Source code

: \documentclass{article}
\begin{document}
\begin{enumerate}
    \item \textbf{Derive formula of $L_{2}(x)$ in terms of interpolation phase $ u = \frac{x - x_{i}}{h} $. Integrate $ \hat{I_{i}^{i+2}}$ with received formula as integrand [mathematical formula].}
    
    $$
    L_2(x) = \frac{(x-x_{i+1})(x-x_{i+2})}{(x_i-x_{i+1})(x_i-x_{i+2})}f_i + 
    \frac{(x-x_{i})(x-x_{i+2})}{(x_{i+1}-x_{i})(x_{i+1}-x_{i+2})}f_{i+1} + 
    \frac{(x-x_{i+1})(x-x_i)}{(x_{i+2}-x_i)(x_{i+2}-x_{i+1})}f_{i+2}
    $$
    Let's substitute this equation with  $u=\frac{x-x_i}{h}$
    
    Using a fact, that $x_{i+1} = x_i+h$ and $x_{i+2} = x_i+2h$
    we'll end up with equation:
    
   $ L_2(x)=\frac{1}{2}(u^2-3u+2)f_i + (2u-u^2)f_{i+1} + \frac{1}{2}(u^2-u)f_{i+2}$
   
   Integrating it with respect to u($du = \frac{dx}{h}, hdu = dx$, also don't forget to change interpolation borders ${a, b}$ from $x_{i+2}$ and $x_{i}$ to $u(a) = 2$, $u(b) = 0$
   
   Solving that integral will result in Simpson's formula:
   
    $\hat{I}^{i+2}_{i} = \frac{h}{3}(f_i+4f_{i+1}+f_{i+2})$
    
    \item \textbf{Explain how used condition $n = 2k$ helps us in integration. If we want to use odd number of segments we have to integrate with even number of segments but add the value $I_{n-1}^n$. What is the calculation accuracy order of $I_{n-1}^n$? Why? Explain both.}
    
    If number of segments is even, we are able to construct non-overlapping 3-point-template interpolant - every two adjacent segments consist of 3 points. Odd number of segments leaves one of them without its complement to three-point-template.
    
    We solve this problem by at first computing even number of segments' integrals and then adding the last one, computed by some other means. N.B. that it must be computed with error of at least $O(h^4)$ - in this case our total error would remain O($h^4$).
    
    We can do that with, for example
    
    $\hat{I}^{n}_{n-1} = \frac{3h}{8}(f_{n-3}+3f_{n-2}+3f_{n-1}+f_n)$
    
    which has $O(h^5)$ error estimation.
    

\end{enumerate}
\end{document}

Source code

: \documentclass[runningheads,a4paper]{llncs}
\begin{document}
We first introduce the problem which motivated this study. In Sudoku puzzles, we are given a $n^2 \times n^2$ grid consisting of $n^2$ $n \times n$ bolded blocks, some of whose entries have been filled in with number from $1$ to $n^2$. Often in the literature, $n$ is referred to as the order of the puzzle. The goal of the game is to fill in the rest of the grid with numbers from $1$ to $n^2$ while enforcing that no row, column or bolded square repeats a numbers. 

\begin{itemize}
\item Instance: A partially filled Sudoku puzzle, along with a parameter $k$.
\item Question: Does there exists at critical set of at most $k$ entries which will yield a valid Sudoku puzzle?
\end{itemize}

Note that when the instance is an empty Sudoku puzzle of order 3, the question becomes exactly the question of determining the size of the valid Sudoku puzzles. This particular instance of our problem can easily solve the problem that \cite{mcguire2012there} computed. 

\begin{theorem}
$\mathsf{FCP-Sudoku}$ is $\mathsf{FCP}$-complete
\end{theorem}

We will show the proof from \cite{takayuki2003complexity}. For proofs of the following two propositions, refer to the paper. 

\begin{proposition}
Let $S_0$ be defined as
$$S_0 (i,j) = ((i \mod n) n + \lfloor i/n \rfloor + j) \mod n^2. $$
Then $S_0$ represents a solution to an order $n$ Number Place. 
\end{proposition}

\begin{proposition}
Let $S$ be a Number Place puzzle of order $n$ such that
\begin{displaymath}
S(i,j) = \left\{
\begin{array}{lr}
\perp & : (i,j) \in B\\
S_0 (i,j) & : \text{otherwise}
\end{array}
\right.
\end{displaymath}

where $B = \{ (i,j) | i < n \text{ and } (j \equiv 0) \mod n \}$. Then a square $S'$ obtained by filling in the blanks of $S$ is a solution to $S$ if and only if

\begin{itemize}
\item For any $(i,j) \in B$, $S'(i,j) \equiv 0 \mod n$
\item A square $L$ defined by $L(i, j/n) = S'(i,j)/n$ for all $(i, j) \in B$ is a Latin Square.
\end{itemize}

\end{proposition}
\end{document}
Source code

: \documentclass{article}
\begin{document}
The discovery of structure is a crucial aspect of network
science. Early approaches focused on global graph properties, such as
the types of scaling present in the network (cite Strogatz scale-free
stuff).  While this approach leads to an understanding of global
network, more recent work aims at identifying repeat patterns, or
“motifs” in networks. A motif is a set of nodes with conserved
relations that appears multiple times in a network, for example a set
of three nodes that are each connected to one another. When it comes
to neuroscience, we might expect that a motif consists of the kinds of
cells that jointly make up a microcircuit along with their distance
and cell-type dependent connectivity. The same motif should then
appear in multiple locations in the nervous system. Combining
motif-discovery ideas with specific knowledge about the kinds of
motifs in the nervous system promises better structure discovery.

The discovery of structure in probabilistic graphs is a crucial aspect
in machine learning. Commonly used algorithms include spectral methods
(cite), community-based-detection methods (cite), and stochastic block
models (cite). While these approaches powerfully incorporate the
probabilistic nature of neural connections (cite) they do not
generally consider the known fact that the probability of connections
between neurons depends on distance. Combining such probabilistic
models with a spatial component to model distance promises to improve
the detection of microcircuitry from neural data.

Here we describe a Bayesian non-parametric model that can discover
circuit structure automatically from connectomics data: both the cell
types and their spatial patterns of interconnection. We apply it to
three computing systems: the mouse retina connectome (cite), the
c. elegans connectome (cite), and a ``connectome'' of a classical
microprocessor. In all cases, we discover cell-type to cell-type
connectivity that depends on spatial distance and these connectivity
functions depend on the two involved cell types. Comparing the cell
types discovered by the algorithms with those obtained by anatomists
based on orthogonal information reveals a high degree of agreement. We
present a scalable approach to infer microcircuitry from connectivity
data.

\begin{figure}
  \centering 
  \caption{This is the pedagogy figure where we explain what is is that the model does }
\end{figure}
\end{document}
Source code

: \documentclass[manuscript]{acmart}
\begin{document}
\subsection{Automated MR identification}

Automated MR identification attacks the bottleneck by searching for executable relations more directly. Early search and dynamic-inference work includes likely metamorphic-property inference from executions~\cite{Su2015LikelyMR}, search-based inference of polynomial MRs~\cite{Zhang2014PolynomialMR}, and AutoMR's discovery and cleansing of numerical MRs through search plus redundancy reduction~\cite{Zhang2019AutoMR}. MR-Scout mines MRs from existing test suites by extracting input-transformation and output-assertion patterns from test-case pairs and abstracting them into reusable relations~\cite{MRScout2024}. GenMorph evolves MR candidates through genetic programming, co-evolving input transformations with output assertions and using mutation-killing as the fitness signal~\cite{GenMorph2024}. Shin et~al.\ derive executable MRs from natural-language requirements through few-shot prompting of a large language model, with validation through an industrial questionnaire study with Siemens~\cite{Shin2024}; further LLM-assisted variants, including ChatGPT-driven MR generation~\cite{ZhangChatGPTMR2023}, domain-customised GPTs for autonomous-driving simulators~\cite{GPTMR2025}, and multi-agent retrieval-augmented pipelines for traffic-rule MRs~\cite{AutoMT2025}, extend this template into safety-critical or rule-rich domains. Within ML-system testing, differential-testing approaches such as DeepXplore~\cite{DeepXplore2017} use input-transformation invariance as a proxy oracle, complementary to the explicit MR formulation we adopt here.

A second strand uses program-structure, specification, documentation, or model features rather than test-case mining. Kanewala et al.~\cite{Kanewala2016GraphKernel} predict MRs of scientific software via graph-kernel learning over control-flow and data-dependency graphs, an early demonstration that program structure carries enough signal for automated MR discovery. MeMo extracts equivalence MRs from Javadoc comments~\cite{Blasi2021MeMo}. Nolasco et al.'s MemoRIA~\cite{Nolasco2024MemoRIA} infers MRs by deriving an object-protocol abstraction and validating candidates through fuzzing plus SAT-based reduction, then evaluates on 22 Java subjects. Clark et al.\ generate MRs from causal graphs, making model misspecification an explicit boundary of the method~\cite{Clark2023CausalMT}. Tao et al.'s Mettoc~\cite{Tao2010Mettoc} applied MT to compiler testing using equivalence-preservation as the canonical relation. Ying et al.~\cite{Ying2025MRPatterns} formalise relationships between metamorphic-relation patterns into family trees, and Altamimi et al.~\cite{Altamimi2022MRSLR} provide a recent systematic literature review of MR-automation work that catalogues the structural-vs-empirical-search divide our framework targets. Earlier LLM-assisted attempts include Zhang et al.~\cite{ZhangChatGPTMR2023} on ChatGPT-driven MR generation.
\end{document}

§ TASK REQUIREMENTS: Everything in the material above from the line that has "microprocessor. In all" through the line that has "types discovered by" must be duplicated exactly, with no other lines given.

§ SOLUTION TO THE EXERCISE:
microprocessor. In all cases, we discover cell-type to cell-type
connectivity that depends on spatial distance and these connectivity
functions depend on the two involved cell types. Comparing the cell
types discovered by the algorithms with those obtained by anatomists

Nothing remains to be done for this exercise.